» **WHAT THE TASK REQUIRES**:
Below are records to return verbatim; the pictures are to be dropped.

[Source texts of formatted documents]

*** Begin section ***

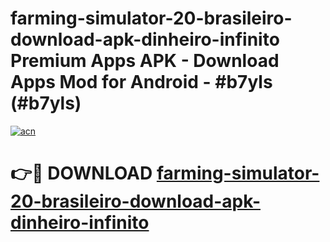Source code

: # farming-simulator-20-brasileiro-download-apk-dinheiro-infinito Premium Apps APK - Download Apps Mod for Android - #b7yls (#b7yls)

[![acn](https://github.com/user-attachments/assets/0f9c940e-d8b0-45ae-aac7-cd30a18b3e1c)](https://apps.libra.edu.pl/?title=farming-simulator-20-brasileiro-download-apk-dinheiro-infinito&ref=10FE)

# 👉🔴 DOWNLOAD [farming-simulator-20-brasileiro-download-apk-dinheiro-infinito](https://apps.libra.edu.pl/?title=farming-simulator-20-brasileiro-download-apk-dinheiro-infinito&ref=10FE)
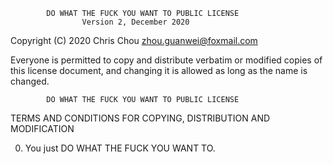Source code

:             DO WHAT THE FUCK YOU WANT TO PUBLIC LICENSE
                    Version 2, December 2020 

 Copyright (C) 2020 Chris Chou <zhou.guanwei@foxmail.com>

 Everyone is permitted to copy and distribute verbatim or modified
 copies of this license document, and changing it is allowed as long
 as the name is changed.

            DO WHAT THE FUCK YOU WANT TO PUBLIC LICENSE
   TERMS AND CONDITIONS FOR COPYING, DISTRIBUTION AND MODIFICATION

  0. You just DO WHAT THE FUCK YOU WANT TO.
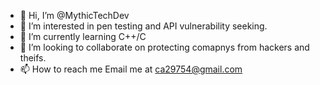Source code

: - 👋 Hi, I’m @MythicTechDev
- 👀 I’m interested in pen testing and API vulnerability seeking.
- 🌱 I’m currently learning C++/C
- 💞️ I’m looking to collaborate on protecting comapnys from hackers and theifs.
- 📫 How to reach me Email me at ca29754@gmail.com

<!---
MythicTechDev/MythicTechDev is a ✨ special ✨ repository because its `README.md` (this file) appears on your GitHub profile.
You can click the Preview link to take a look at your changes.
--->
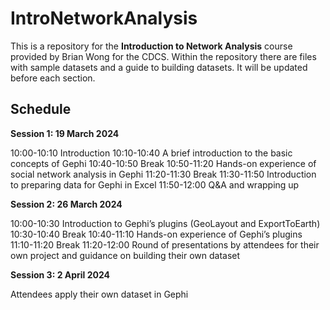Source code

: # IntroNetworkAnalysis

This is a repository for the **Introduction to Network Analysis** course provided by Brian Wong for the CDCS. Within the repository there are files with sample datasets and a guide to building datasets. It will be updated before each section.

## Schedule

**Session 1: 19 March 2024**

10:00-10:10 Introduction
10:10-10:40 A brief introduction to the basic concepts of Gephi
10:40-10:50 Break 
10:50-11:20 Hands-on experience of social network analysis in Gephi
11:20-11:30 Break
11:30-11:50 Introduction to preparing data for Gephi in Excel 
11:50-12:00 Q&A and wrapping up 

**Session 2: 26 March 2024**

10:00-10:30 Introduction to Gephi’s plugins (GeoLayout and ExportToEarth) 
10:30-10:40 Break 
10:40-11:10 Hands-on experience of Gephi’s plugins 
11:10-11:20 Break
11:20-12:00 Round of presentations by attendees for their own project and guidance on building their own dataset

**Session 3: 2 April 2024**

Attendees apply their own dataset in Gephi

*** End section ***

» **RESPONSE BOX**:
Source code

: # farming-simulator-20-brasileiro-download-apk-dinheiro-infinito Premium Apps APK - Download Apps Mod for Android - #b7yls (#b7yls)

[![acn](https://github.com/user-attachments/assets/0f9c940e-d8b0-45ae-aac7-cd30a18b3e1c)](https://apps.libra.edu.pl/?title=farming-simulator-20-brasileiro-download-apk-dinheiro-infinito&ref=10FE)

# 👉🔴 DOWNLOAD [farming-simulator-20-brasileiro-download-apk-dinheiro-infinito](https://apps.libra.edu.pl/?title=farming-simulator-20-brasileiro-download-apk-dinheiro-infinito&ref=10FE)
Source code

:             DO WHAT THE FUCK YOU WANT TO PUBLIC LICENSE
                    Version 2, December 2020 

 Copyright (C) 2020 Chris Chou <zhou.guanwei@foxmail.com>

 Everyone is permitted to copy and distribute verbatim or modified
 copies of this license document, and changing it is allowed as long
 as the name is changed.

            DO WHAT THE FUCK YOU WANT TO PUBLIC LICENSE
   TERMS AND CONDITIONS FOR COPYING, DISTRIBUTION AND MODIFICATION

  0. You just DO WHAT THE FUCK YOU WANT TO.
Source code

: - 👋 Hi, I’m @MythicTechDev
- 👀 I’m interested in pen testing and API vulnerability seeking.
- 🌱 I’m currently learning C++/C
- 💞️ I’m looking to collaborate on protecting comapnys from hackers and theifs.
- 📫 How to reach me Email me at ca29754@gmail.com

<!---
MythicTechDev/MythicTechDev is a ✨ special ✨ repository because its `README.md` (this file) appears on your GitHub profile.
You can click the Preview link to take a look at your changes.
--->
Source code

: # IntroNetworkAnalysis

This is a repository for the **Introduction to Network Analysis** course provided by Brian Wong for the CDCS. Within the repository there are files with sample datasets and a guide to building datasets. It will be updated before each section.

## Schedule

**Session 1: 19 March 2024**

10:00-10:10 Introduction
10:10-10:40 A brief introduction to the basic concepts of Gephi
10:40-10:50 Break 
10:50-11:20 Hands-on experience of social network analysis in Gephi
11:20-11:30 Break
11:30-11:50 Introduction to preparing data for Gephi in Excel 
11:50-12:00 Q&A and wrapping up 

**Session 2: 26 March 2024**

10:00-10:30 Introduction to Gephi’s plugins (GeoLayout and ExportToEarth) 
10:30-10:40 Break 
10:40-11:10 Hands-on experience of Gephi’s plugins 
11:10-11:20 Break
11:20-12:00 Round of presentations by attendees for their own project and guidance on building their own dataset

**Session 3: 2 April 2024**

Attendees apply their own dataset in Gephi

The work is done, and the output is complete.